Bassist Tony Bono died in 2002 after suffering a heart attack, at the age of 38.

In 2009, founding member Tony Portaro and Joe Cangelosi reformed the band, adding bassist Rich Day, and recorded Unborn Again, released in September 2009. Whiplash played many festivals in Europe that year including Wacken Open Air in Germany, Jalometalli festival in Finland and shows in Italy, Norway, Mexico and Colombia.

In 2010, the band took a limited break due to personal legal reasons. In early December 2010, Tony Portaro announced the return of their original drummer, Tony Scaglione, to the band. They recruited New York bassist David DeLong, a Pennsylvania-Dutch native, with music influences from the 1980s New York metal/hardcore/punk scene. However, after two weeks, Tony Scaglione announced personal scheduling issues became his priority. With the help of Ben Ward of Orange Goblin and Nathan Perrier of Alabaster Suns, Labrat and Capricorns, Dan "Loord" Foord (SikTh) entered into the band.
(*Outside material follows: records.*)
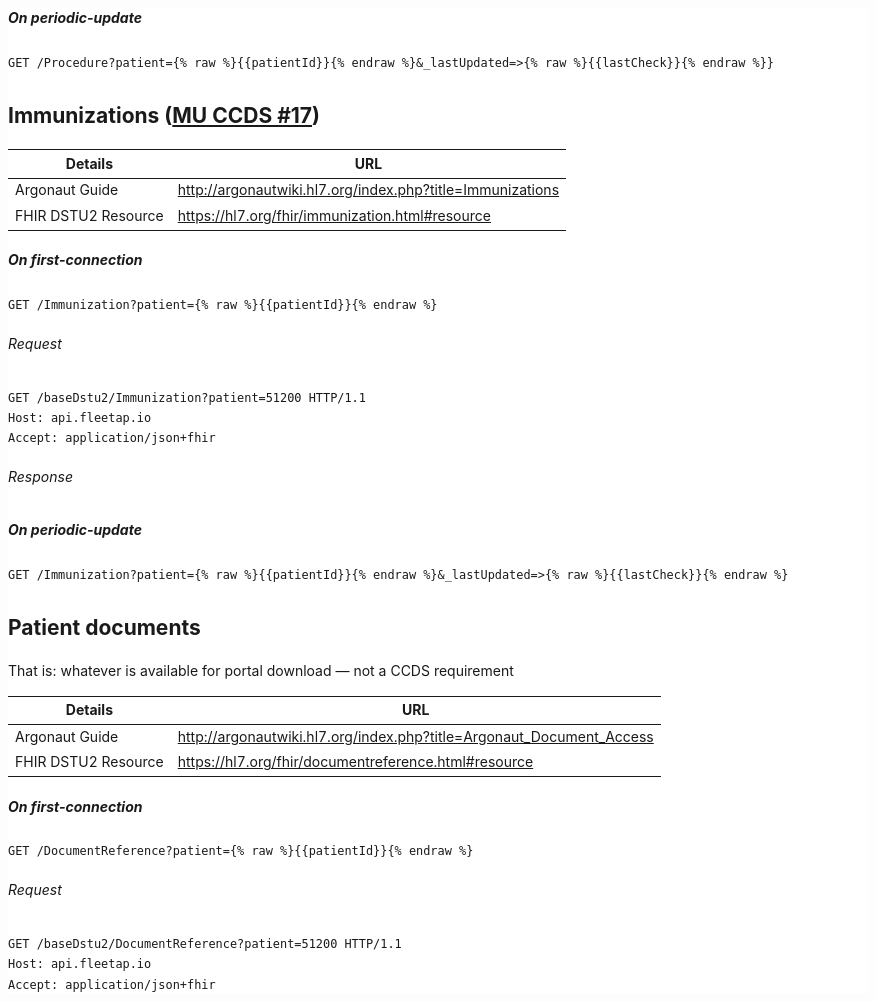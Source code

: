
 ```JSON
```

##### On *periodic-update*
    GET /Procedure?patient={% raw %}{{patientId}}{% endraw %}&_lastUpdated=>{% raw %}{{lastCheck}}{% endraw %}}

## Immunizations ([MU CCDS #17](https://www.healthit.gov/sites/default/files/2015Ed_CCG_CCDS.pdf))

| Details             | URL                                                 |
|---------------------|-----------------------------------------------------|
| Argonaut Guide      | <http://argonautwiki.hl7.org/index.php?title=Immunizations> |
| FHIR DSTU2 Resource | <https://hl7.org/fhir/immunization.html#resource>                   |

##### On *first-connection*
    GET /Immunization?patient={% raw %}{{patientId}}{% endraw %}

###### Request

```HTTP
GET /baseDstu2/Immunization?patient=51200 HTTP/1.1
Host: api.fleetap.io
Accept: application/json+fhir
```

###### Response

```JSON
```

##### On *periodic-update*
    GET /Immunization?patient={% raw %}{{patientId}}{% endraw %}&_lastUpdated=>{% raw %}{{lastCheck}}{% endraw %}

## Patient documents

That is: whatever is available for portal download — not a CCDS requirement


| Details             | URL                                                 |
|---------------------|-----------------------------------------------------|
| Argonaut Guide      | <http://argonautwiki.hl7.org/index.php?title=Argonaut_Document_Access> |
| FHIR DSTU2 Resource | <https://hl7.org/fhir/documentreference.html#resource>                   |


##### On *first-connection*
    GET /DocumentReference?patient={% raw %}{{patientId}}{% endraw %}

###### Request

```HTTP
GET /baseDstu2/DocumentReference?patient=51200 HTTP/1.1
Host: api.fleetap.io
Accept: application/json+fhir
```
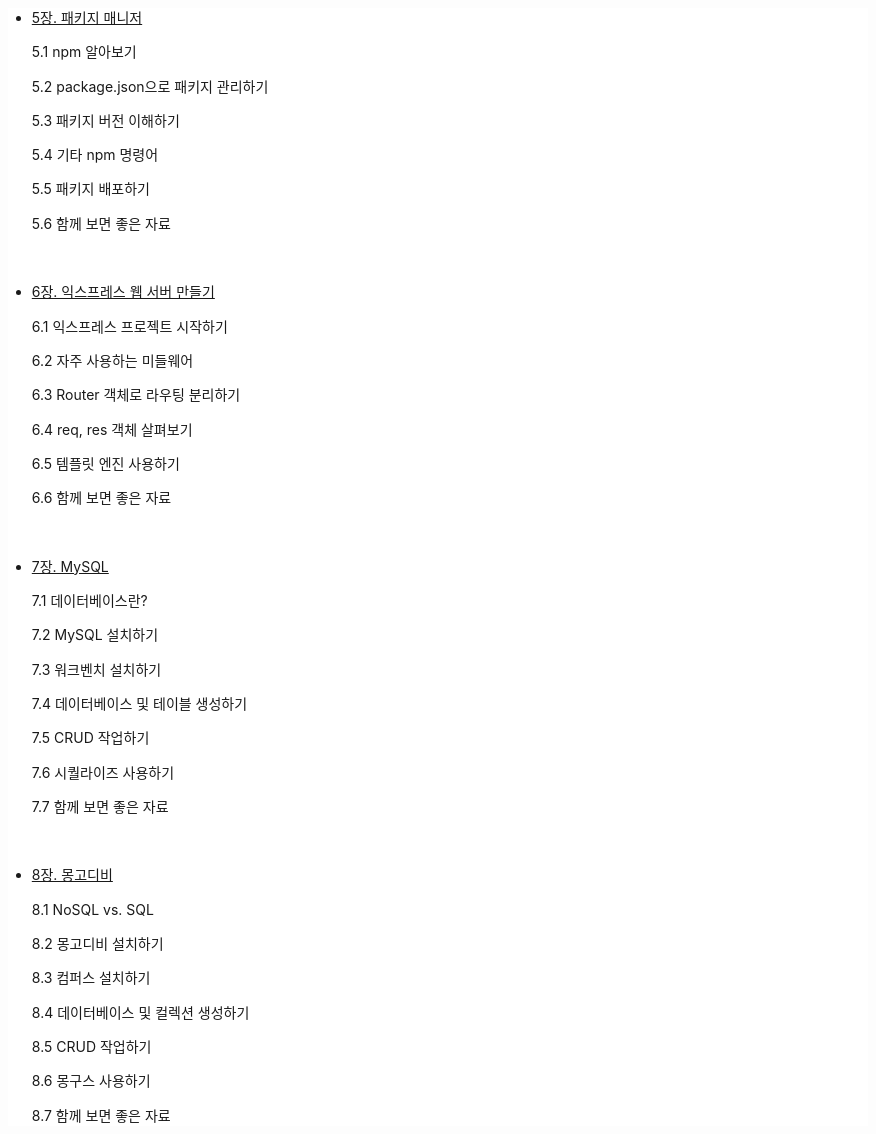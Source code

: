 - [5장. 패키지 매니저](5장.%20패키지%20매니저.md)

  5.1 npm 알아보기

  5.2 package.json으로 패키지 관리하기

  5.3 패키지 버전 이해하기

  5.4 기타 npm 명령어

  5.5 패키지 배포하기

  5.6 함께 보면 좋은 자료

  <br/>

- [6장. 익스프레스 웹 서버 만들기](6장.%20익스프레스%20웹%20서버%20만들기.md)

  6.1 익스프레스 프로젝트 시작하기

  6.2 자주 사용하는 미들웨어

  6.3 Router 객체로 라우팅 분리하기

  6.4 req, res 객체 살펴보기

  6.5 템플릿 엔진 사용하기

  6.6 함께 보면 좋은 자료

  <br/>

- [7장. MySQL](7장.%20MySQL.md)

  7.1 데이터베이스란?

  7.2 MySQL 설치하기

  7.3 워크벤치 설치하기

  7.4 데이터베이스 및 테이블 생성하기

  7.5 CRUD 작업하기

  7.6 시퀄라이즈 사용하기

  7.7 함께 보면 좋은 자료

  <br/>

- [8장. 몽고디비](8장.%20몽고디비.md)

  8.1 NoSQL vs. SQL

  8.2 몽고디비 설치하기

  8.3 컴퍼스 설치하기

  8.4 데이터베이스 및 컬렉션 생성하기

  8.5 CRUD 작업하기

  8.6 몽구스 사용하기

  8.7 함께 보면 좋은 자료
Whiplash launched their Power and Pain 2011 tour with dates in Greece and Italy in April 2011. Following performances at Hellfest (France) and Portaro's hometown of Clifton, New Jersey, Whiplash headlined at the San Francisco festival Slaughter by the Water 2. After returning from California, they began writing new material, and held another New Jersey performance before finishing their tour with three shows in Chile. In January 2012, Whiplash headlined thrash metal shows in Philadelphia and New Jersey before embarking on the heavy metal cruise 70000 Tons of Metal aboard the Royal Caribbean ship Majesty of the Seas. In March and April, Whiplash performed at shows in the Netherlands, and at the Keep It True festival in Germany and the SWR Barroselas Metalfest in Portugal. The band also headlined at the Convivencia Rock festival in Pereira, Colombia in July 2012.

On October 10, 2015, Whiplash announced they were reuniting with original drummer Tony Scaglione. However, this reunion did not last for long, and the band replaced him with Tom Tierney, who was later replaced by former Overkill drummer Ron Lipnicki.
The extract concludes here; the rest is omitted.